台湾経済は輸出依存度がきわめて高いが、11 月の輸出は 221 億ドルと
前年比 16.9%減となり、10 カ月連続のマイナスを記録した。メディア
の一部は、輸出低迷の原因は主要輸出先の中国経済の減速よりも中国
の競争力向上にあると指摘している。
韓国で反政府デモが頻発している。背景に国定教科書策定や労働法改正、反テロ法制定、ジャーナリスト、学
者への弾圧的姿勢などが挙げられている。朴槿惠大統領には、かつて独裁者であった朴正煕元大統領の娘とい
うイメージが国民の間に高まっているが、北朝鮮の脅威を抱える韓国の民主主義には限界があるとの指摘もあ
る。
北朝鮮の漁船が遭難し日本に漂着する例が急増している。原因は金第一書記が食料増産と外貨獲得の手段とし
て漁業に増産を強制し、インセンティブ制度も導入しているのが一因とみられている。
東南アジアからは、ベトナムで住宅ローンが急拡大し住宅販売が今年に入り倍増した。背景として人口の 60%が
35 才以下というベトナムの人口構成と、都市部に移住する若者の増加、経済の成長発展に伴い誕生した若い中
間層の需要の後押しが指摘されている。住宅ローンの盛行は経済の成長発展を物語っている。

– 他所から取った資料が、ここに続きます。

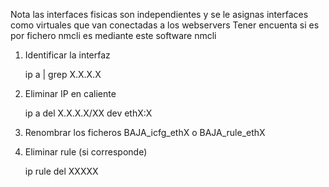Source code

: Nota las interfaces fisicas son independientes y se le asignas interfaces como virtuales que van conectadas a los webservers 
Tener encuenta si es por fichero nmcli es mediante este software nmcli 

1. Identificar la interfaz

	ip a | grep X.X.X.X

2. Eliminar IP en caliente

	ip a del X.X.X.X/XX dev ethX:X

3. Renombrar los ficheros BAJA_icfg_ethX o BAJA_rule_ethX

4. Eliminar rule (si corresponde)

	ip rule del XXXXX
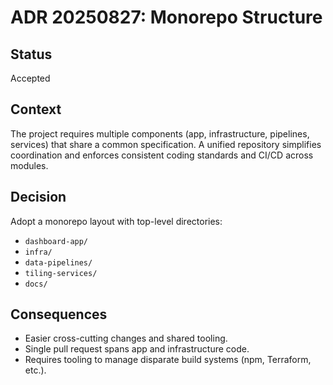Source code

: # ADR 20250827: Monorepo Structure

## Status

Accepted

## Context

The project requires multiple components (app, infrastructure, pipelines, services) that share a common specification. A unified repository simplifies coordination and enforces consistent coding standards and CI/CD across modules.

## Decision

Adopt a monorepo layout with top-level directories:

- `dashboard-app/`
- `infra/`
- `data-pipelines/`
- `tiling-services/`
- `docs/`

## Consequences

- Easier cross-cutting changes and shared tooling.
- Single pull request spans app and infrastructure code.
- Requires tooling to manage disparate build systems (npm, Terraform, etc.).
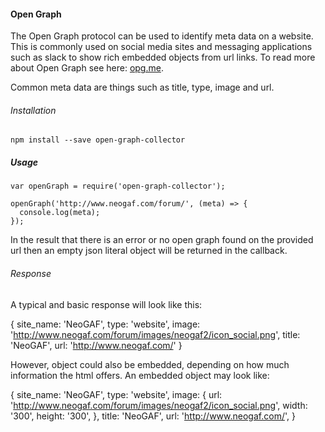 #### Open Graph

The Open Graph protocol can be used to identify meta data on a website.
This is commonly used on social media sites and messaging applications
such as slack to show rich embedded objects from url links. To read
more about Open Graph see here: [opg.me](http://ogp.me).

Common meta data are things such as title, type, image and url.

###### Installation

    npm install --save open-graph-collector

##### Usage

    var openGraph = require('open-graph-collector');

    openGraph('http://www.neogaf.com/forum/', (meta) => {
      console.log(meta);
    });

In the result that there is an error or no open graph found on the provided
url then an empty json literal object will be returned in the callback.

###### Response

A typical and basic response will look like this:

  {
    site_name: 'NeoGAF',
    type: 'website',
    image: 'http://www.neogaf.com/forum/images/neogaf2/icon_social.png',
    title: 'NeoGAF',
    url: 'http://www.neogaf.com/'
  }

However, object could also be embedded, depending on how much information
the html offers.  An embedded object may look like:

  {
    site_name: 'NeoGAF',
    type: 'website',
    image: {
      url: 'http://www.neogaf.com/forum/images/neogaf2/icon_social.png',
      width: '300',
      height: '300',
    },
    title: 'NeoGAF',
    url: 'http://www.neogaf.com/',
  }

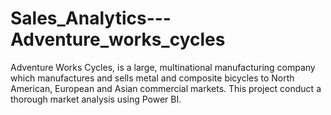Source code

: # Sales_Analytics---Adventure_works_cycles
Adventure Works Cycles, is a large, multinational manufacturing company which manufactures and sells metal and composite bicycles to North American, European and Asian commercial markets. This project conduct a thorough market analysis using Power BI.
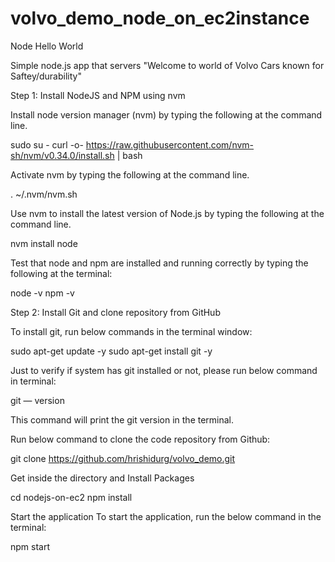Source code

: # volvo_demo_node_on_ec2instance
Node Hello World

Simple node.js app that servers "Welcome to world of Volvo Cars known for Saftey/durability"


Step 1: Install NodeJS and NPM using nvm

Install node version manager (nvm) by typing the following at the command line.

sudo su -
curl -o- https://raw.githubusercontent.com/nvm-sh/nvm/v0.34.0/install.sh | bash

Activate nvm by typing the following at the command line.

. ~/.nvm/nvm.sh

Use nvm to install the latest version of Node.js by typing the following at the command line.

nvm install node

Test that node and npm are installed and running correctly by typing the following at the terminal:

node -v
npm -v

Step 2: Install Git and clone repository from GitHub

To install git, run below commands in the terminal window:

sudo apt-get update -y
sudo apt-get install git -y

Just to verify if system has git installed or not, please run below command in terminal:

git — version

This command will print the git version in the terminal.

Run below command to clone the code repository from Github:

git clone https://github.com/hrishidurg/volvo_demo.git

Get inside the directory and Install Packages

cd nodejs-on-ec2
npm install

Start the application To start the application, run the below command in the terminal:

npm start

インド経済は、目下きわめて好調に推移しているが、それは表面のことで様々な問題が隠されているとメディ
アが指摘する。具体的には、改革の遅れ、医療や識字率、女性の地位の低さが挙げられ、これらの問題は毎年
労働市場に参入してくる若者達へ雇用を提供する上で懸念材料になると警告する。